Sarah is away, so I’ll be taking over her duties on The Americans this week. She’ll be back next week, though, so don’t worry your pretty little heads. I’ll try to make her proud.
These days, The Americans is really on fire. The writers have found the perfect alchemy of narrative intrigue and gut-wrenching emotional drama. The actors pull it off week in and week out. Even the directors are bringing their A-game. The episode “Yousaf” is in a lot of ways filler, and yet it bursts with consequence. Characters are all caught in a crossroads, whether they’re aware or not, and the toll it’s taking on them is increasingly devastating.
With Philip we come down a bit from last week when he hit peak levels of anger and depression. His outburst at his daughter was uncalled for and he realizes that. Sadly, Elizabeth doesn’t see that. And maybe she’s right given Paige has been learning to forge her Elizabeth’s signature. The Jennings’ are feeling the unbearable pressure of ideological difference that can’t even be spoken aloud.
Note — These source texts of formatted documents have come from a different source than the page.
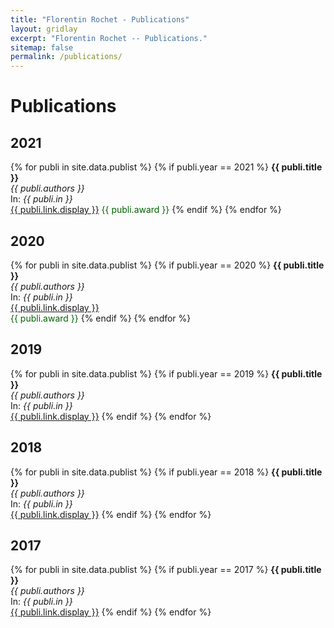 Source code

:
 ```yaml
---
title: "Florentin Rochet - Publications"
layout: gridlay
excerpt: "Florentin Rochet -- Publications."
sitemap: false
permalink: /publications/
---
```



# Publications

## 2021

{% for publi in site.data.publist %}
  {% if publi.year == 2021 %}
  <b>{{ publi.title }} </b><br />
  <em>{{ publi.authors }} </em><br />
  In:<em> {{ publi.in }} </em><br />
  <a href="{{ publi.link.url }}">{{ publi.link.display }}</a>
  <span style="color:darkgreen"> {{ publi.award }} </span>
  {% endif %}
{% endfor %}

## 2020

{% for publi in site.data.publist %}
  {% if publi.year == 2020 %}
  <b>{{ publi.title }} </b><br />
  <em>{{ publi.authors }} </em><br />
  In:<em> {{ publi.in }} </em><br />
  <a href="{{ publi.link.url }}">{{ publi.link.display }}</a> <br />
  <span style="color:darkgreen"> {{ publi.award }} </span>
  {% endif %}
{% endfor %}

## 2019

{% for publi in site.data.publist %}
  {% if publi.year == 2019 %}
  <b>{{ publi.title }} </b><br />
  <em>{{ publi.authors }} </em><br />
  In:<em> {{ publi.in }} </em><br />
  <a href="{{ publi.link.url }}">{{ publi.link.display }}</a>
  {% endif %}
{% endfor %}

## 2018

{% for publi in site.data.publist %}
  {% if publi.year == 2018 %}
  <b>{{ publi.title }} </b><br />
  <em>{{ publi.authors }} </em><br />
  In:<em> {{ publi.in }} </em><br />
  <a href="{{ publi.link.url }}">{{ publi.link.display }}</a>
  {% endif %}
{% endfor %}

## 2017

{% for publi in site.data.publist %}
  {% if publi.year == 2017 %}
  <b>{{ publi.title }} </b><br />
  <em>{{ publi.authors }} </em><br />
  In:<em> {{ publi.in }} </em><br />
  <a href="{{ publi.link.url }}">{{ publi.link.display }}</a>
  {% endif %}
{% endfor %}


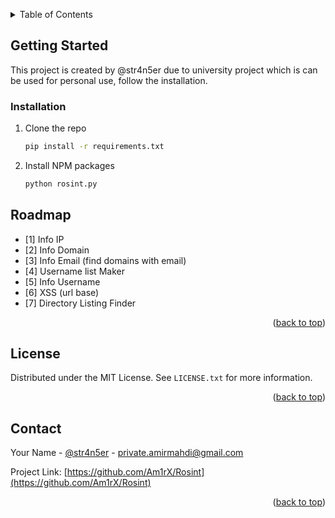 
<a name="readme-top"></a>

<!-- TABLE OF CONTENTS -->
<details>
  <summary>Table of Contents</summary>
  <ol>
    <li>
      <a href="#getting-started">Getting Started</a>
      <ul>
        <li><a href="#installation">Installation</a></li>
      </ul>
    </li>
    <li><a href="#roadmap">Roadmap</a></li>
    <li><a href="#license">License</a></li>
    <li><a href="#contact">Contact</a></li>
  </ol>
</details>

<!-- GETTING STARTED -->
## Getting Started

This project is created by @str4n5er due to university project which is can be used for personal use, follow the installation.

### Installation

1. Clone the repo
   ```sh
   pip install -r requirements.txt
   ```
2. Install NPM packages
   ```sh
   python rosint.py
   ```

<!-- ROADMAP -->
## Roadmap

- [1] Info IP
- [2] Info Domain
- [3] Info Email (find domains with email)
- [4] Username list Maker
- [5] Info Username
- [6] XSS (url base)
- [7] Directory Listing Finder

<p align="right">(<a href="#readme-top">back to top</a>)</p>

<!-- LICENSE -->
## License

Distributed under the MIT License. See `LICENSE.txt` for more information.

<p align="right">(<a href="#readme-top">back to top</a>)</p>



<!-- CONTACT -->
## Contact

Your Name - [@str4n5er](https://t.me/str4n5er) - private.amirmahdi@gmail.com

Project Link: [https://github.com/Am1rX/Rosint](https://github.com/Am1rX/Rosint)

<p align="right">(<a href="#readme-top">back to top</a>)</p>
Elizabeth would like to think she can stealthily raise a good communist daughter, but controlling the mind of a teenager is difficult enough without the barrier of their secrets.
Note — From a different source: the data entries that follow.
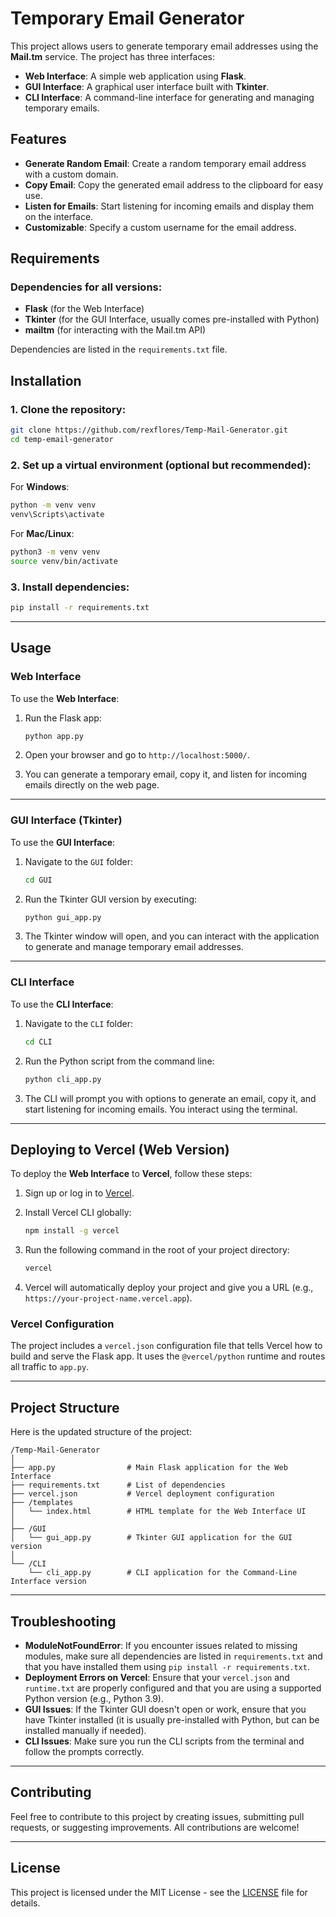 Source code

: # Temporary Email Generator

This project allows users to generate temporary email addresses using the **Mail.tm** service. The project has three interfaces:

- **Web Interface**: A simple web application using **Flask**.
- **GUI Interface**: A graphical user interface built with **Tkinter**.
- **CLI Interface**: A command-line interface for generating and managing temporary emails.

## Features

- **Generate Random Email**: Create a random temporary email address with a custom domain.
- **Copy Email**: Copy the generated email address to the clipboard for easy use.
- **Listen for Emails**: Start listening for incoming emails and display them on the interface.
- **Customizable**: Specify a custom username for the email address.
  
## Requirements

### Dependencies for all versions:
- **Flask** (for the Web Interface)
- **Tkinter** (for the GUI Interface, usually comes pre-installed with Python)
- **mailtm** (for interacting with the Mail.tm API)

Dependencies are listed in the `requirements.txt` file.

## Installation

### 1. Clone the repository:

```bash
git clone https://github.com/rexflores/Temp-Mail-Generator.git
cd temp-email-generator
```

### 2. Set up a virtual environment (optional but recommended):

For **Windows**:

```bash
python -m venv venv
venv\Scripts\activate
```

For **Mac/Linux**:

```bash
python3 -m venv venv
source venv/bin/activate
```

### 3. Install dependencies:

```bash
pip install -r requirements.txt
```

---

## Usage

### Web Interface

To use the **Web Interface**:

1. Run the Flask app:

   ```bash
   python app.py
   ```

2. Open your browser and go to `http://localhost:5000/`.

3. You can generate a temporary email, copy it, and listen for incoming emails directly on the web page.

---

### GUI Interface (Tkinter)

To use the **GUI Interface**:

1. Navigate to the `GUI` folder:

   ```bash
   cd GUI
   ```

2. Run the Tkinter GUI version by executing:

   ```bash
   python gui_app.py
   ```

3. The Tkinter window will open, and you can interact with the application to generate and manage temporary email addresses.

---

### CLI Interface

To use the **CLI Interface**:

1. Navigate to the `CLI` folder:

   ```bash
   cd CLI
   ```

2. Run the Python script from the command line:

   ```bash
   python cli_app.py
   ```

3. The CLI will prompt you with options to generate an email, copy it, and start listening for incoming emails. You interact using the terminal.

---

## Deploying to Vercel (Web Version)

To deploy the **Web Interface** to **Vercel**, follow these steps:

1. Sign up or log in to [Vercel](https://vercel.com).
2. Install Vercel CLI globally:

    ```bash
    npm install -g vercel
    ```

3. Run the following command in the root of your project directory:

    ```bash
    vercel
    ```

4. Vercel will automatically deploy your project and give you a URL (e.g., `https://your-project-name.vercel.app`).

### Vercel Configuration

The project includes a `vercel.json` configuration file that tells Vercel how to build and serve the Flask app. It uses the `@vercel/python` runtime and routes all traffic to `app.py`.

---

## Project Structure

Here is the updated structure of the project:

```
/Temp-Mail-Generator
│
├── app.py                # Main Flask application for the Web Interface
├── requirements.txt      # List of dependencies
├── vercel.json           # Vercel deployment configuration
├── /templates
│   └── index.html        # HTML template for the Web Interface UI
│
├── /GUI
│   └── gui_app.py        # Tkinter GUI application for the GUI version
│
└── /CLI
    └── cli_app.py        # CLI application for the Command-Line Interface version
```

---

## Troubleshooting

- **ModuleNotFoundError**: If you encounter issues related to missing modules, make sure all dependencies are listed in `requirements.txt` and that you have installed them using `pip install -r requirements.txt`.
- **Deployment Errors on Vercel**: Ensure that your `vercel.json` and `runtime.txt` are properly configured and that you are using a supported Python version (e.g., Python 3.9).
- **GUI Issues**: If the Tkinter GUI doesn't open or work, ensure that you have Tkinter installed (it is usually pre-installed with Python, but can be installed manually if needed).
- **CLI Issues**: Make sure you run the CLI scripts from the terminal and follow the prompts correctly.

---

## Contributing

Feel free to contribute to this project by creating issues, submitting pull requests, or suggesting improvements. All contributions are welcome!

---

## License

This project is licensed under the MIT License - see the [LICENSE](LICENSE) file for details.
Secrets, meanwhile, are the driving forces in The Americans, with every character hiding something of him or herself from view. If the show has any overarching thesis it’s in the exploration of the weight of secrets on relationships. Stan is feeling this all too well. His marriage is falling apart, and his own secrets were the cause. His wife has been having an affair, and though, as Nina points out to him, he’s been having one too, the realization that each of them have been hiding from the other to the point of fracturing their marriage is painful.
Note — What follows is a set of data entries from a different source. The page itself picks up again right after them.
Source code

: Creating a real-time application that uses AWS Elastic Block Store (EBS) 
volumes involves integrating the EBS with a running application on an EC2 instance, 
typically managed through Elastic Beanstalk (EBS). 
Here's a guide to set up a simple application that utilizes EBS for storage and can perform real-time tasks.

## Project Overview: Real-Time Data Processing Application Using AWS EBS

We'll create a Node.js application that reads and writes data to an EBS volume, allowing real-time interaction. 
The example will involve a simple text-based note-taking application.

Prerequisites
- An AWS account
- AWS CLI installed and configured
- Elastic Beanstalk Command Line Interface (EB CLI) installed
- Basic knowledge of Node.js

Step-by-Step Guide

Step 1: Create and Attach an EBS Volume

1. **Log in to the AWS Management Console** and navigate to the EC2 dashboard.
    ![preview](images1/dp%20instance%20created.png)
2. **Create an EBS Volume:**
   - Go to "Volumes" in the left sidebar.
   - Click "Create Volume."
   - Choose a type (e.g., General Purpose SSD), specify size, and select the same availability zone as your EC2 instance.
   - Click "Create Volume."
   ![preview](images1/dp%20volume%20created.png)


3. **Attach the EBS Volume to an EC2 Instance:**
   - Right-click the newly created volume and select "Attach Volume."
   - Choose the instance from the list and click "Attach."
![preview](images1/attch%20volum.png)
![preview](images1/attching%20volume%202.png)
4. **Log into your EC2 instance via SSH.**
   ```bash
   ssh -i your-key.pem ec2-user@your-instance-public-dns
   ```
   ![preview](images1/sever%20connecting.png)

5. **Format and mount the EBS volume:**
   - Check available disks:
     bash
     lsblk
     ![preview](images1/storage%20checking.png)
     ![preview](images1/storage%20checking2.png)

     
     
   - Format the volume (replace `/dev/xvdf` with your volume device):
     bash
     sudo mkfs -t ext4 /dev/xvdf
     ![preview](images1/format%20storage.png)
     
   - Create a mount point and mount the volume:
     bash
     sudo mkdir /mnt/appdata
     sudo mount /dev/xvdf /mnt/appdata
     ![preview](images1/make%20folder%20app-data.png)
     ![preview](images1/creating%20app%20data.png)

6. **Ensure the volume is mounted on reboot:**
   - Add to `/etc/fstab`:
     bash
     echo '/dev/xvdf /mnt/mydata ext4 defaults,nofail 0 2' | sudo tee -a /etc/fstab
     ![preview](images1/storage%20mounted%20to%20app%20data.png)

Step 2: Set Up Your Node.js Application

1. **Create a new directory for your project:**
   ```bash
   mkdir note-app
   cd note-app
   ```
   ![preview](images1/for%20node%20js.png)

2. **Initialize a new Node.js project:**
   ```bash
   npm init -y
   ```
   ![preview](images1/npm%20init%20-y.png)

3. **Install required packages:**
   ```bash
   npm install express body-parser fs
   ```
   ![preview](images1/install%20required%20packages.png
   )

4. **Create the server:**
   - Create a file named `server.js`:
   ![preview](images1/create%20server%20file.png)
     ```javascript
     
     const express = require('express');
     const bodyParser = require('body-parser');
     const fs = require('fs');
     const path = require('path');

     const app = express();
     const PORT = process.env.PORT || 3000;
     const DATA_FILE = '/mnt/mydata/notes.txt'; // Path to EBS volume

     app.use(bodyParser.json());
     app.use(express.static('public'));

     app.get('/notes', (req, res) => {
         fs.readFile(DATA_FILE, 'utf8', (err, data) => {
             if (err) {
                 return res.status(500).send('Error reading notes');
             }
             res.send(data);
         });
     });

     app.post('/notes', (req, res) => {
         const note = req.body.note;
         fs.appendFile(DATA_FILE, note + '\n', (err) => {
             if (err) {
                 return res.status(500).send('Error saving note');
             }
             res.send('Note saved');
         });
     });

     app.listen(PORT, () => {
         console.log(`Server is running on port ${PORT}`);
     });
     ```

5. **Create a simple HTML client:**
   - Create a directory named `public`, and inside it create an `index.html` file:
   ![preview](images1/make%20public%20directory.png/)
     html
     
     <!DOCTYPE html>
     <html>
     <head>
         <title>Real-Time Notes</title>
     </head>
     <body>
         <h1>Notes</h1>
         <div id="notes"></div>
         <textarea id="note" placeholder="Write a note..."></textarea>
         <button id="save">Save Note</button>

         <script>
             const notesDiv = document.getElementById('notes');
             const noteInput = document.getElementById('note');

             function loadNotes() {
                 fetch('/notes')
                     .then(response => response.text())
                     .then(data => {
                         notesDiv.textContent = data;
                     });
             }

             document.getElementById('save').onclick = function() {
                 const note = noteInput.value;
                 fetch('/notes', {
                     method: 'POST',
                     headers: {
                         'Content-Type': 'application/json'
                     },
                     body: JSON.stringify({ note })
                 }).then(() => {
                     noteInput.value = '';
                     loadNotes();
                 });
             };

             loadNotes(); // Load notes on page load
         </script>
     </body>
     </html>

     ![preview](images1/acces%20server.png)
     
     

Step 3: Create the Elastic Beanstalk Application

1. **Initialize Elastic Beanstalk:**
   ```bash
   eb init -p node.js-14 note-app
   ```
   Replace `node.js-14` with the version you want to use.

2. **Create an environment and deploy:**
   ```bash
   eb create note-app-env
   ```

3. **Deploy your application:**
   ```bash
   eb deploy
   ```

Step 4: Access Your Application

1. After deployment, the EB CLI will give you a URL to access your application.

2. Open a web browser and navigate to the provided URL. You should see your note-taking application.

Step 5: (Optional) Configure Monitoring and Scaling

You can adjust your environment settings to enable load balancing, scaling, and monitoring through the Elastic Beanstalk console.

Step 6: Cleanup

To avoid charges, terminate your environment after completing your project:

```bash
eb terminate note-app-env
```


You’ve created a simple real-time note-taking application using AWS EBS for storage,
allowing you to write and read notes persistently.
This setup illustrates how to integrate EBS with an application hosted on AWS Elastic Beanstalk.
He takes that pain with him as he goes to interview the Connors’ son, Jared. It’s a skillfully crafted scene, with Stan slowly suggesting to a mourning son that his parents might not have been exactly who he thought. He bridges the gap by explaining that everyone has secrets. “My sister Emilia, she was fourteen. Did she have secrets,” asks Jared. “I’ll be she did. And that’s okay,” Stan replies.
Unfortunately, not all the secrets kept on the show are okay. They aren’t benign. Many of the characters are dangerous people, none more so than the Philip and Elizabeth. Or maybe not. Barreling through the episode is the specter of chaos implied by the premiere and the Connors’ murder. Larrick is back and he’s on a mission to take down his blackmailers. He kills the phone operator, and manages to get a line to Kate, which puts the Jennings family closer in his sights.
Speaking of Kate, how great has Wrenn Schmidt been this season? It’s not easy taking over from Margo Martindale, but she’s done an admirable job, bringing Kate to life with great emotion even when she only has a few lines. I can only hope that she survives the next episode, or the rest of the season.
“Yousaf” also brings the return of Annelise, the now wife of the Under Secretary of Defense, who we first met in the second episode of the series. Philip calls on her to cozy up to Yousaf Rana, a Pakistani diplomat. It turns out he doesn’t know anything, but Philip and Elizabeth execute a plan to kill his boss, moving him up the ranks, while getting Annelise to sleep with him and secure him as a target. Annelise does the deed, in a beautiful montage with Elizabeth killing the boss, all set to a brand new song co-written by Pete Townshend. Afterward, though, she lashes out at Philip, calling him a pimp, and angry that he would let her debase herself like that.
“You don’t think it kills me to watch the woman I love sacrifice herself like that? Give herself to another man, even if it is for a cause bigger than either of us? It is not something I take lightly. Ever.”
He’s talking to Annelise, but of course he’s talking about Elizabeth. While Elizabeth remains hardened in her beliefs, even refusing to allow Paige to go to a Christian summer camp, Philip is becoming more and more disillusioned. Not necessarily by Soviet ideologies, which still hold a strong place in his heart, but with the job he’s doing in the name of his motherland. That inner conflict is bound to boil over at some point, but for now we get to see it in his minor outbursts, scary visits to reverends, and scenes like the one with Annelise. We await the inevitable reckoning. Hopefully the damage when all is said and done isn’t so bad, but then, this is The Americans.